KeywordsPace of life Experience sampling Smartphone Well-being Psychological pressure
In recent years, researchers have been increasingly using smartphones to collect scientific data (Dufau et al., 2011; Miller, 2012; Raento, Oulasvirta, & Eagle, 2009). Smartphones offer several advantages over conventional data collection devices (e.g., printed diaries; e.g., Harari et al., 2016) and have the potential to broaden knowledge about psychological concepts by allowing researchers to do research in the field instead of in the lab (Wrzus & Mehl, 2015; for an early similar attempt using a microphone sensor, see Mehl, Pennebaker, Crow, Dabbs, & Price, 2001). To date, smartphones have mostly been used to collect questionnaire data and/or data from the built-in sensors. In contrast, the potential for using smartphones to conduct computer-based tasks (CBTs)—that is, tasks that rely on computer programming to collect some form of nonquestionnaire data (e.g., reaction times or the results of a sorting task)—has been largely neglected. In fact, to date, only a handful of studies have used smartphones to conduct CBTs (Dufau et al., 2011; Kassavetis et al., 2016; Lee et al., 2016). Thus, there is little methodological information about how successfully smartphones can be used to collect such data. In the present study, we therefore use the example of a smartphone-based “tapping task” to explore how well smartphones can be used to conduct CBTs according to a range of criteria, including technologically induced dropout, task compliance, and the accuracy of time measurements.
CBTs are used widely in psychological research. Well-known examples of CBTs include the implicit association test (IAT; Greenwald, McGhee, & Schwartz, 1998) and the Stroop task (Stroop, 1935).1 Meanwhile, many CBTs are designed so that the task can be accessed from the Internet and completed with a desktop computer. These CBTs are either created using specific Web browser plugins and technologies (e.g., Flash, Shockwave, Java Applet), or require participants to install specific players in order to perform the task on their own computers (e.g., Inquisit from Millisecond). Although these approaches to CBT design have their advantages, they also suffer from several drawbacks such as discontinued support of certain web technologies (e.g., Java Applets, Flash), the refusal of participants to install unknown software, or participants’ inability to install software due to missing computer administrator rights. It is well established that CBT designs can lead to technologically induced dropout, which can potentially bias the results (e.g., Schwarz & Reips, 2001; Stieger, Göritz, & Voracek, 2011).

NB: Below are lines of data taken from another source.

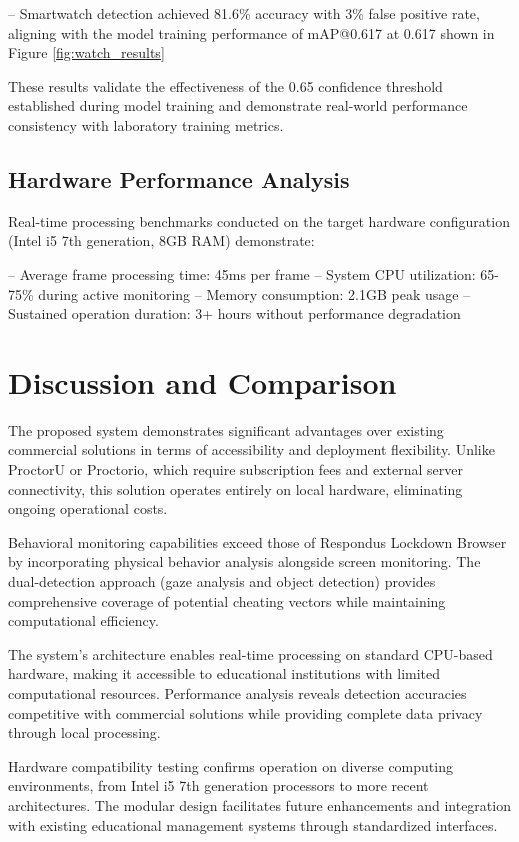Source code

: \documentclass[conference]{IEEEtran}
\begin{document}
-- Smartwatch detection achieved 81.6\% accuracy with 3\% false positive rate, 
aligning with the model training performance of mAP@0.617 at 0.617 shown in Figure \ref{fig:watch_results}

These results validate the effectiveness of the 0.65 confidence threshold established 
during model training and demonstrate real-world performance consistency with 
laboratory training metrics.

\subsection{Hardware Performance Analysis}

Real-time processing benchmarks conducted on the target hardware configuration 
(Intel i5 7th generation, 8GB RAM) demonstrate:

-- Average frame processing time: 45ms per frame
-- System CPU utilization: 65-75\% during active monitoring
-- Memory consumption: 2.1GB peak usage
-- Sustained operation duration: 3+ hours without performance degradation

\section{Discussion and Comparison}

The proposed system demonstrates significant advantages over existing commercial solutions 
in terms of accessibility and deployment flexibility. Unlike ProctorU or Proctorio, which 
require subscription fees and external server connectivity\cite{proctoru}\cite{proctorio}, 
this solution operates entirely on local hardware, eliminating ongoing operational costs.

Behavioral monitoring capabilities exceed those of Respondus Lockdown Browser by incorporating 
physical behavior analysis alongside screen monitoring\cite{respondus}. The dual-detection 
approach (gaze analysis and object detection) provides comprehensive coverage of potential 
cheating vectors while maintaining computational efficiency.

The system's architecture enables real-time processing on standard CPU-based hardware, 
making it accessible to educational institutions with limited computational resources. 
Performance analysis reveals detection accuracies competitive with commercial solutions 
while providing complete data privacy through local processing.

Hardware compatibility testing confirms operation on diverse computing environments, 
from Intel i5 7th generation processors to more recent architectures. The modular 
design facilitates future enhancements and integration with existing educational 
management systems through standardized interfaces.
\end{document}
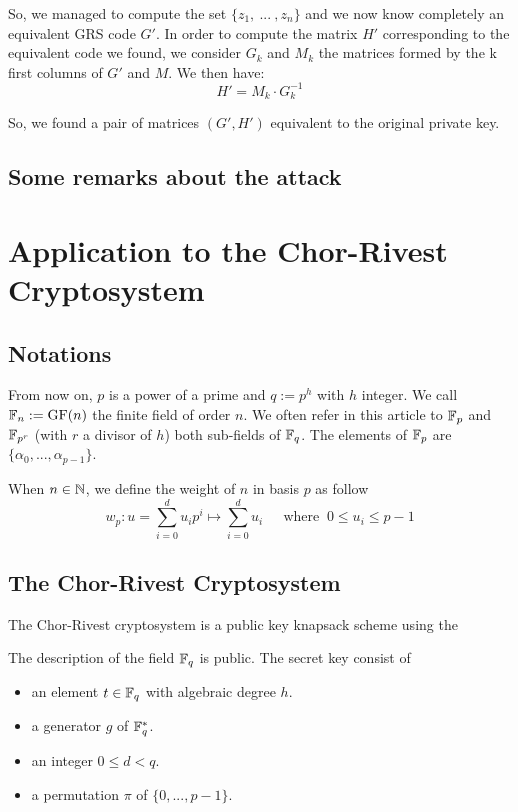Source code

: \documentclass[a4paper]{article}
\newcommand{\GF}[1]{\F_{#1}}
\begin{document}
So, we managed to compute the set $\{ z_1, \ ... \ ,z_n \}$ and we now know completely an equivalent GRS code $G'$. In order to compute the matrix $H'$ corresponding to the equivalent code we found, we consider
$G_{k}$ and $M_{k}$ the matrices formed by the k first columns of $G'$ and $M$. We then have:
$$H' = M_{k}\cdot G_{k}^{-1}$$

So, we found a pair of matrices $(G',H')$ equivalent to the original private key.

\subsection{Some remarks about the attack}




\newpage
\section{Application to the Chor-Rivest Cryptosystem}
\label{sec:CRcrypt}

\subsection{Notations}

From now on, $p$ is a power of a prime and $q := p^h$ with $h$ integer. We call $\mathbb{F}_n := \text{GF}(n)$ the finite field of order $n$. We often refer in this article to $\mathbb{F}_p$ and $\mathbb{F}_{p^r}$ (with $r$ a divisor of $h$) both sub-fields of $\mathbb{F}_q$. The elements of $\mathbb{F}_p$ are $\{ \alpha_0, ... , \alpha_{p-1} \}$.

When $n \in \mathbb{N}$, we define the weight of $n$ in basis $p$ as follow
$$ w_p : u = \sum_{i=0}^{d} u_i p^i \longmapsto \sum_{i=0}^{d} u_i \ \ \ \ \ \text{ where }  \ 0 \leq u_i \leq p-1 $$

\subsection{The Chor-Rivest Cryptosystem}

The Chor-Rivest cryptosystem is a public key knapsack scheme using the 


The description of the field $\mathbb{F}_q$ is public. The secret key consist of
\begin{itemize}
\item an element $t \in \GF{q}$ with algebraic degree $h$.
\item a generator $g$ of $\GF{q}^{*}$.
\item an integer $0 \leq d < q$.
\item a permutation $\pi$ of $\{ 0, ... , p-1 \}$.
\end{itemize}
\end{document}
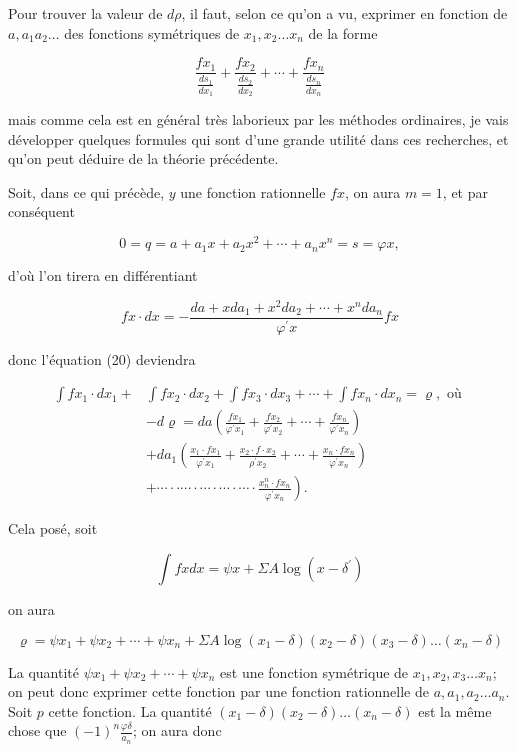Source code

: \documentclass{article}
\begin{document}
Pour trouver la valeur de \(d \rho\), il faut, selon ce qu'on a vu, exprimer en fonction de \(a, a_{1} a_{2} \ldots\) des fonctions symétriques de \(x_{1}, x_{2} \ldots x_{n}\) de la forme

\[
\frac{f x_{1}}{\frac{d s_{1}}{d x_{1}}}+\frac{f x_{2}}{\frac{d s_{2}}{d x_{2}}}+\cdots+\frac{f x_{n}}{\frac{d s_{n}}{d x_{n}}}
\]

mais comme cela est en général très laborieux par les méthodes ordinaires, je vais développer quelques formules qui sont d'une grande utilité dans ces recherches, et qu'on peut déduire de la théorie précédente.

Soit, dans ce qui précède, \(y\) une fonction rationnelle \(f x\), on aura \(m=1\), et par conséquent

\[
0=q=a+a_{1} x+a_{2} x^{2}+\cdots+a_{n} x^{n}=s=\varphi x,
\]

d'où l'on tirera en différentiant

\[
f x \cdot d x=-\frac{d a+x d a_{1}+x^{2} d a_{2}+\cdots+x^{n} d a_{n}}{\varphi^{\prime} x} f x
\]

donc l'équation (20) deviendra

\[
\begin{aligned}
\int f x_{1} \cdot d x_{1}+ & \int f x_{2} \cdot d x_{2}+\int f x_{3} \cdot d x_{3}+\cdots+\int f x_{n} \cdot d x_{n}=\varrho, \text { où } \\
& -d \varrho=d a\left(\frac{f x_{1}}{\varphi^{\prime} x_{1}}+\frac{f x_{2}}{\varphi^{\prime} x_{2}}+\cdots+\frac{f x_{n}}{\varphi^{\prime} x_{n}}\right) \\
& +d a_{1}\left(\frac{x_{1} \cdot f x_{1}}{\varphi^{\prime} x_{1}}+\frac{x_{2} \cdot f \cdot x_{2}}{\rho^{\prime} x_{2}}+\cdots+\frac{x_{n} \cdot f x_{n}}{\varphi^{\prime} x_{n}}\right) \\
& \left.+\cdots \cdot \cdot \cdots \cdot \cdots \cdot \cdots \cdot \cdots \cdot \frac{x_{n}^{n} \cdot f x_{n}}{\varphi^{\prime} x_{n}}\right) .
\end{aligned}
\]

Cela posé, soit

\[
\int f x d x=\psi x+\Sigma A \log \left(x-\delta^{\prime}\right)
\]

on aura

\[
\varrho=\psi x_{1}+\psi x_{2}+\cdots+\psi x_{n}+\Sigma A \log \left(x_{1}-\delta\right)\left(x_{2}-\delta\right)\left(x_{3}-\delta\right) \ldots\left(x_{n}-\delta\right)
\]

La quantité \(\psi x_{1}+\psi x_{2}+\cdots+\psi x_{n}\) est une fonction symétrique de \(x_{1}, x_{2}, x_{3} \ldots x_{n}\); on peut donc exprimer cette fonction par une fonction rationnelle de \(a, a_{1}, a_{2} \ldots a_{n}\). Soit \(p\) cette fonction. La quantité \(\left(x_{1}-\delta\right)\left(x_{2}-\delta\right) \ldots\left(x_{n}-\delta\right)\) est la même chose que \((-1)^{n} \frac{\varphi \delta}{a_{n}}\); on aura donc
\end{document}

Unlike CBTs designed for desktop computers, CBTs designed for smartphones usually do not rely on an Internet browser. Instead, smartphone tasks typically use apps (i.e., applications), which are installed on the smartphone itself. Apps can be used to present questionnaires, retrieve information from the built-in sensors, store a participant’s data and send them via the Internet or phone line to the researcher’s server, and send bings/signals (i.e., reminders) in longitudinal studies (e.g., experience-sampling method [ESM] designs; Bolger & Laurenceau, 2013), along with many other functions. As such, smartphone apps can be used for a variety of functions, which can greatly increase the richness of the data that can be collected. For example, with digital devices such as personal digital devices (PDAs) or smartphones, it is possible to assess the time when the participant completes a questionnaire, offering the possibility to get more information about the participants’ compliance (Stone, Shiffman, Schwartz, Broderick, & Hufford, 2002).
Interestingly, despite the potential advantages of smartphone data collection procedures, to date few studies have used smartphone apps to conduct CBTs (for exceptions, see Dufau et al., 2011; Kassavetis et al., 2016; Lee et al., 2016). Thus, currently little information is available about how successfully smartphones can be used to conduct CBTs from a methodological point of view. Dufau and colleagues conducted a lexical decision task using Internet-connected iPhone/iPad devices. They found that response time distributions in their online tasks were very similar to those found in lab studies, but it is unclear if this also applies to smartphones using an Android operating system (OS), which are heterogeneous with regard to OS type and manufacturer (Götz, Stieger, & Reips, 2017). Furthermore, it is largely unknown whether using smartphones to conduct CBTs might lead to technologically induced or design-specific dropout or measurement inaccuracy e.g., due to incompatibilities or tasks not being displayed as intended by the researcher. For example, Stisen and colleagues (2015) found substantial differences in the accuracy of the accelerometer sensor across different smartphone devices (i.e., there might also be differences in the accuracy and precision of different sensors).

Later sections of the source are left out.